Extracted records
------------------------------
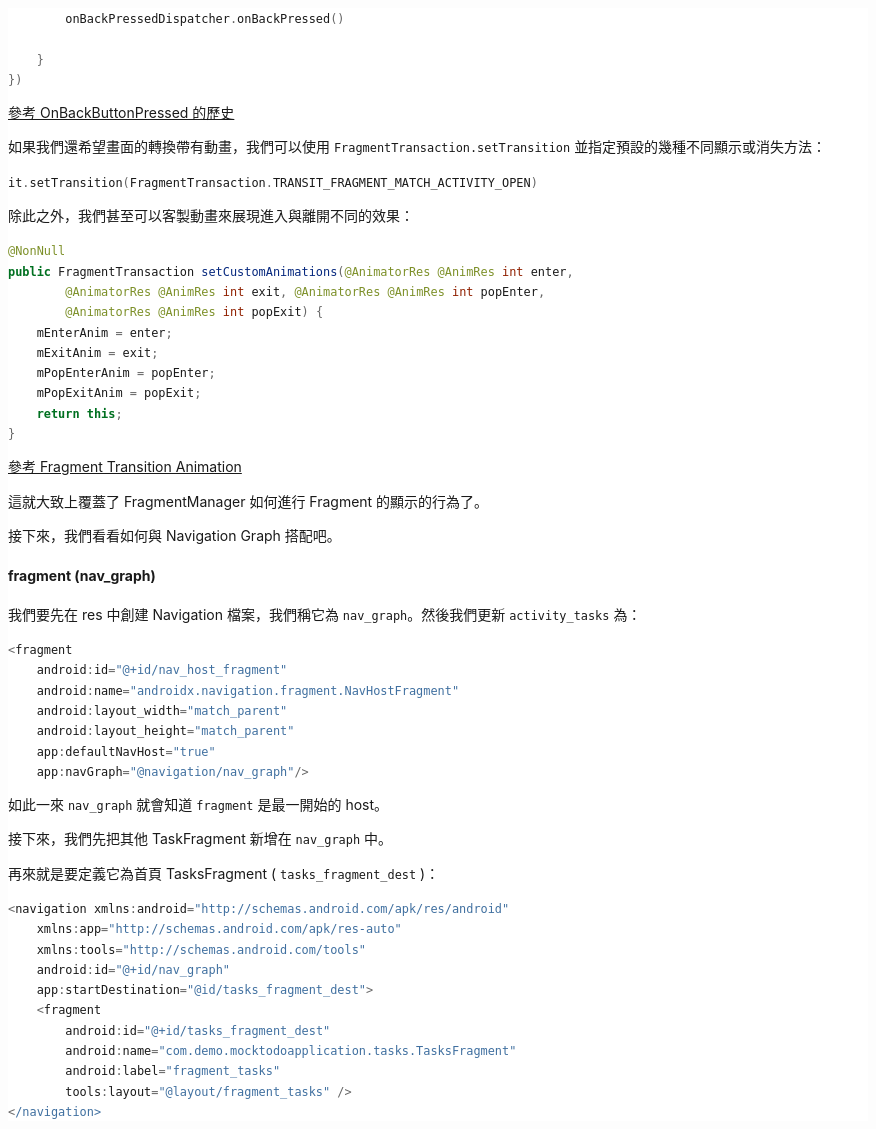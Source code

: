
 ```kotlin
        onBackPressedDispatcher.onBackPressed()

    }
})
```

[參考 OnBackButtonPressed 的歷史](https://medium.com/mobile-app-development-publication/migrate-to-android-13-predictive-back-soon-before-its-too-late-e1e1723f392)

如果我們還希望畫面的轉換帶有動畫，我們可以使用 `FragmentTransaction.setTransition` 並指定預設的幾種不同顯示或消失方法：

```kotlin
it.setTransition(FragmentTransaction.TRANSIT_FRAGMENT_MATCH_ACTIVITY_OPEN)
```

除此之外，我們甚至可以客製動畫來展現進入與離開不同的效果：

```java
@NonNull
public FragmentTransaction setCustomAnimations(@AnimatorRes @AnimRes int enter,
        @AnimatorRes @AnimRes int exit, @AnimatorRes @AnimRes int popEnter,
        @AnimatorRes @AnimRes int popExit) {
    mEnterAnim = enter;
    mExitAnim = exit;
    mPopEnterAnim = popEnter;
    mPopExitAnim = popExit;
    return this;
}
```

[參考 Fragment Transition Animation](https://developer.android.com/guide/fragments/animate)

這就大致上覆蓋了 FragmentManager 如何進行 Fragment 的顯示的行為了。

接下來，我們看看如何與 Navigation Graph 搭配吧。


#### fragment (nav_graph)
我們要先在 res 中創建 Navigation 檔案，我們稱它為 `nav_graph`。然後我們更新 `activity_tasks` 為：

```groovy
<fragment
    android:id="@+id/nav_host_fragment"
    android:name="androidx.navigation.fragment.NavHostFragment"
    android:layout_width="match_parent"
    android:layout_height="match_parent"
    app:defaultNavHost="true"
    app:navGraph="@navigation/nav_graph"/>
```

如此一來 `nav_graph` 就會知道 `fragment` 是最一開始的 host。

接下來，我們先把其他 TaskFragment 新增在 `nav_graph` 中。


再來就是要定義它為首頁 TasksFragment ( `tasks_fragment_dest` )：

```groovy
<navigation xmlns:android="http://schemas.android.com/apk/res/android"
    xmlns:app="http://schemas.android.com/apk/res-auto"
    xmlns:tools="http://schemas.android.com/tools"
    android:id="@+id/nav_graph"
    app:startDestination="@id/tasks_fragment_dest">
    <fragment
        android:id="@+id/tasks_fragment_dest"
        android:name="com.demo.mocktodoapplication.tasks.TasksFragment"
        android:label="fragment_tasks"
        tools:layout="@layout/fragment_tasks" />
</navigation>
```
------------------------------
● WORK INSTRUCTION
Copy the entries precisely, images excluded.

● TASK RESULT
Source code

:
 ```kotlin
        onBackPressedDispatcher.onBackPressed()

    }
})
```

[參考 OnBackButtonPressed 的歷史](https://medium.com/mobile-app-development-publication/migrate-to-android-13-predictive-back-soon-before-its-too-late-e1e1723f392)

如果我們還希望畫面的轉換帶有動畫，我們可以使用 `FragmentTransaction.setTransition` 並指定預設的幾種不同顯示或消失方法：

```kotlin
it.setTransition(FragmentTransaction.TRANSIT_FRAGMENT_MATCH_ACTIVITY_OPEN)
```

除此之外，我們甚至可以客製動畫來展現進入與離開不同的效果：

```java
@NonNull
public FragmentTransaction setCustomAnimations(@AnimatorRes @AnimRes int enter,
        @AnimatorRes @AnimRes int exit, @AnimatorRes @AnimRes int popEnter,
        @AnimatorRes @AnimRes int popExit) {
    mEnterAnim = enter;
    mExitAnim = exit;
    mPopEnterAnim = popEnter;
    mPopExitAnim = popExit;
    return this;
}
```

[參考 Fragment Transition Animation](https://developer.android.com/guide/fragments/animate)

這就大致上覆蓋了 FragmentManager 如何進行 Fragment 的顯示的行為了。

接下來，我們看看如何與 Navigation Graph 搭配吧。


#### fragment (nav_graph)
我們要先在 res 中創建 Navigation 檔案，我們稱它為 `nav_graph`。然後我們更新 `activity_tasks` 為：

```groovy
<fragment
    android:id="@+id/nav_host_fragment"
    android:name="androidx.navigation.fragment.NavHostFragment"
    android:layout_width="match_parent"
    android:layout_height="match_parent"
    app:defaultNavHost="true"
    app:navGraph="@navigation/nav_graph"/>
```

如此一來 `nav_graph` 就會知道 `fragment` 是最一開始的 host。

接下來，我們先把其他 TaskFragment 新增在 `nav_graph` 中。


再來就是要定義它為首頁 TasksFragment ( `tasks_fragment_dest` )：

```groovy
<navigation xmlns:android="http://schemas.android.com/apk/res/android"
    xmlns:app="http://schemas.android.com/apk/res-auto"
    xmlns:tools="http://schemas.android.com/tools"
    android:id="@+id/nav_graph"
    app:startDestination="@id/tasks_fragment_dest">
    <fragment
        android:id="@+id/tasks_fragment_dest"
        android:name="com.demo.mocktodoapplication.tasks.TasksFragment"
        android:label="fragment_tasks"
        tools:layout="@layout/fragment_tasks" />
</navigation>
```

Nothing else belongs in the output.